03 Advanced Properties How to Handle Production Level Applications Skills You Need to Master

03 Advanced Properties How to handle production level applications- skills you need to master #

Hello, I’m Jingyuan.

Through previous learning, we have mastered the basic features and operations of Function Compute, and can develop and maintain some simple Serverless business scenarios by configuring triggers.

However, these operations are definitely not enough for complex scenarios or applications that need to be deployed in production environments. Take the microservices that we are familiar with as an example. From development to deployment and operation, we need to pay attention to code reuse, the flexibility of development frameworks, gradual release during deployment, and measures for disaster recovery in production environment. We also need to consider how to handle traffic fluctuations for upstream and downstream services.

So, do we not need to pay attention to these aspects in Serverless Function Compute?

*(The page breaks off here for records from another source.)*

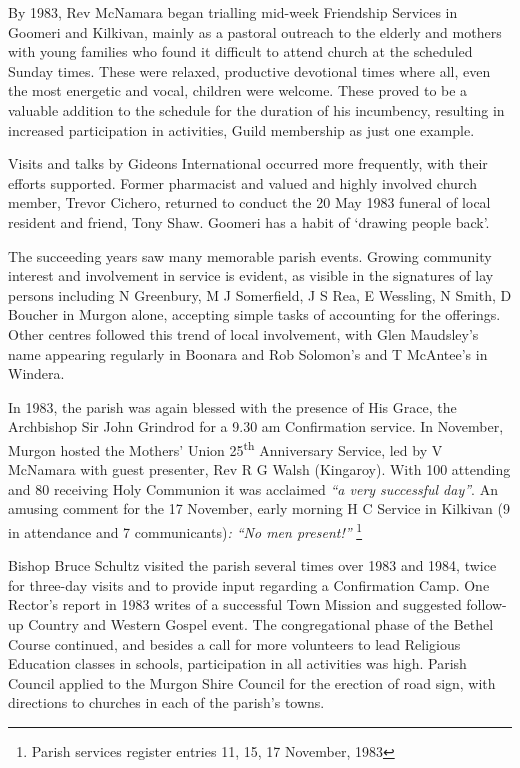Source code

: By 1983, Rev McNamara began trialling mid-week Friendship Services in Goomeri and Kilkivan, mainly as a pastoral outreach to the elderly and mothers with young families who found it difficult to attend church at the scheduled Sunday times. These were relaxed, productive devotional times where all, even the most energetic and vocal, children were welcome. These proved to be a valuable addition to the schedule for the duration of his incumbency, resulting in increased participation in activities, Guild membership as just one example.

Visits and talks by Gideons International occurred more frequently, with their efforts supported. Former pharmacist and valued and highly involved church member, Trevor Cichero, returned to conduct the 20 May 1983 funeral of local resident and friend, Tony Shaw. Goomeri has a habit of `drawing people back'.

The succeeding years saw many memorable parish events. Growing community interest and involvement in service is evident, as visible in the signatures of lay persons including N Greenbury, M J Somerfield, J S Rea, E Wessling, N Smith, D Boucher in Murgon alone, accepting simple tasks of accounting for the offerings. Other centres followed this trend of local involvement, with Glen Maudsley's name appearing regularly in Boonara and Rob Solomon's and T McAntee's in Windera.

In 1983, the parish was again blessed with the presence of His Grace, the Archbishop Sir John Grindrod for a 9.30 am Confirmation service. In November, Murgon hosted the Mothers' Union 25\textsuperscript{th} Anniversary Service, led by V McNamara with guest presenter, Rev R G Walsh (Kingaroy). With 100 attending and 80 receiving Holy Communion it was acclaimed \emph{``a very successful day''}. An amusing comment for the 17 November, early morning H C Service in Kilkivan (9 in attendance and 7 communicants)\emph{: ``No men present!''} \footnote{Parish services register entries 11, 15, 17 November, 1983}

Bishop Bruce Schultz visited the parish several times over 1983 and 1984, twice for three-day visits and to provide input regarding a Confirmation Camp. One Rector's report in 1983 writes of a successful Town Mission and suggested follow-up Country and Western Gospel event. The congregational phase of the Bethel Course continued, and besides a call for more volunteers to lead Religious Education classes in schools, participation in all activities was high. Parish Council applied to the Murgon Shire Council for the erection of road sign, with directions to churches in each of the parish's towns.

Although Serverless is about serverless architecture, if we want to utilize Function Compute platform effectively or develop our own FaaS-based Serverless platform, we should have a clear understanding of these factors in order to manage Serverless better.

In today’s lesson, we will follow the order of “development-deployment-operation” and refer to the familiar microservices process to see what advanced skills you need to know in Function Compute. Let’s start with the development phase of an application.

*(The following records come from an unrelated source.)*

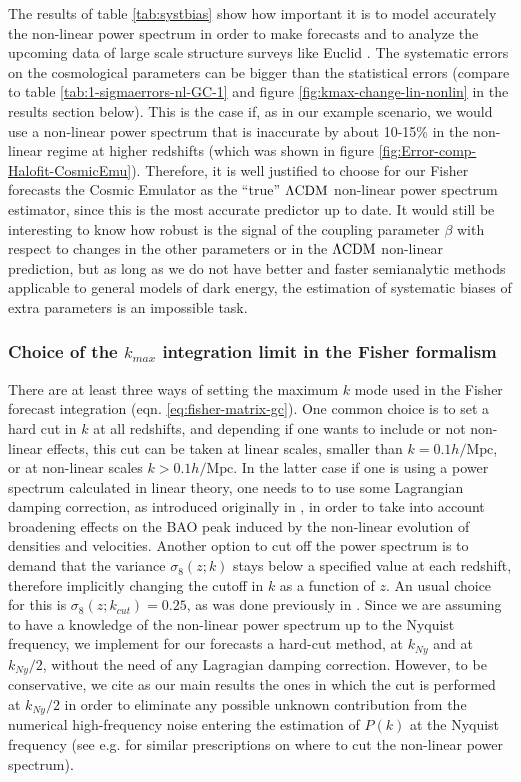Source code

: The results of table \ref{tab:systbias} show how important it is
to model accurately the non-linear power spectrum in order to make
forecasts and to analyze the upcoming data of large scale structure
surveys like Euclid \cite{amendola_cosmology_2012-short}. The systematic
errors on the cosmological parameters can be bigger than the statistical
errors (compare to table \ref{tab:1-sigmaerrors-nl-GC-1} and figure
\ref{fig:kmax-change-lin-nonlin} in the results section below). This
is the case if, as in our example scenario, we would use a non-linear
power spectrum that is inaccurate by about 10-15\% in the non-linear
regime at higher redshifts (which was shown in figure \ref{fig:Error-comp-Halofit-CosmicEmu}).
Therefore, it is well justified to choose for our Fisher forecasts
the Cosmic Emulator as the ``true'' $\Lambda\mathrm{CDM}$ non-linear power spectrum
estimator, since this is the most accurate predictor up to date. It
would still be interesting to know how robust is the signal of the
coupling parameter $\beta$ with respect to changes in the other parameters
or in the $\Lambda\mathrm{CDM}$ non-linear prediction, but as long as we do not
have better and faster semianalytic methods applicable to general
models of dark energy, the estimation of systematic biases of extra
parameters is an impossible task.


\subsubsection{Choice of the $k_{max}$ integration limit in the Fisher formalism}

There are at least three ways of setting the maximum $k$ mode used
in the Fisher forecast integration (eqn. \ref{eq:fisher-matrix-gc}).
One common choice is to set a hard cut in $k$ at all redshifts, and
depending if one wants to include or not non-linear effects, this
cut can be taken at linear scales, smaller than $k=0.1h/\mbox{Mpc}$,
or at non-linear scales $k>0.1h/\mbox{Mpc}$. In the latter case if
one is using a power spectrum calculated in linear theory, one needs
to to use some Lagrangian damping correction, as introduced originally
in \cite{seo2007improved,seo_nonlinear_2008}, in order to take into
account broadening effects on the BAO peak induced by the non-linear
evolution of densities and velocities. Another option to cut off the
power spectrum is to demand that the variance $\sigma_{8}(z;k)$ stays
below a specified value at each redshift, therefore implicitly changing
the cutoff in $k$ as a function of $z$. An usual choice for this
is $\sigma_{8}(z;k_{cut})=0.25$, as was done previously in \cite{amendola_testing_2012}.
Since we are assuming to have a knowledge of the non-linear power
spectrum up to the Nyquist frequency, we implement for our forecasts
a hard-cut method, at $k_{Ny}$ and at $k_{Ny}/2$, without the need
of any Lagragian damping correction. However, to be conservative,
we cite as our main results the ones in which the cut is performed
at $k_{Ny}/2$ in order to eliminate any possible unknown contribution
from the numerical high-frequency noise entering the estimation of
$P(k)$ at the Nyquist frequency (see e.g. \cite{colombi_accurate_2009,Fosalba2013}
for similar prescriptions on where to cut the non-linear power spectrum)\textcolor{black}{.}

How to extract common service capabilities? #

When developing microservices, if the functionality is more complex, it requires collaboration among multiple individuals or the reuse of existing libraries. Does Function Compute have similar features?

The introduction of layers is to solve this problem. You can extract the common libraries that the function depends on into layers to reduce the size of the code package during deployment and updates.

Currently, most cloud providers support layers in various languages, such as Java, Python, Node.js, PHP, etc. For runtimes that support layer functionality, Function Compute adds a specific directory (e.g. /opt) to the search path for runtime language dependencies. You can customize layers or use pre-built common layers provided by cloud providers, which include some commonly used dependencies.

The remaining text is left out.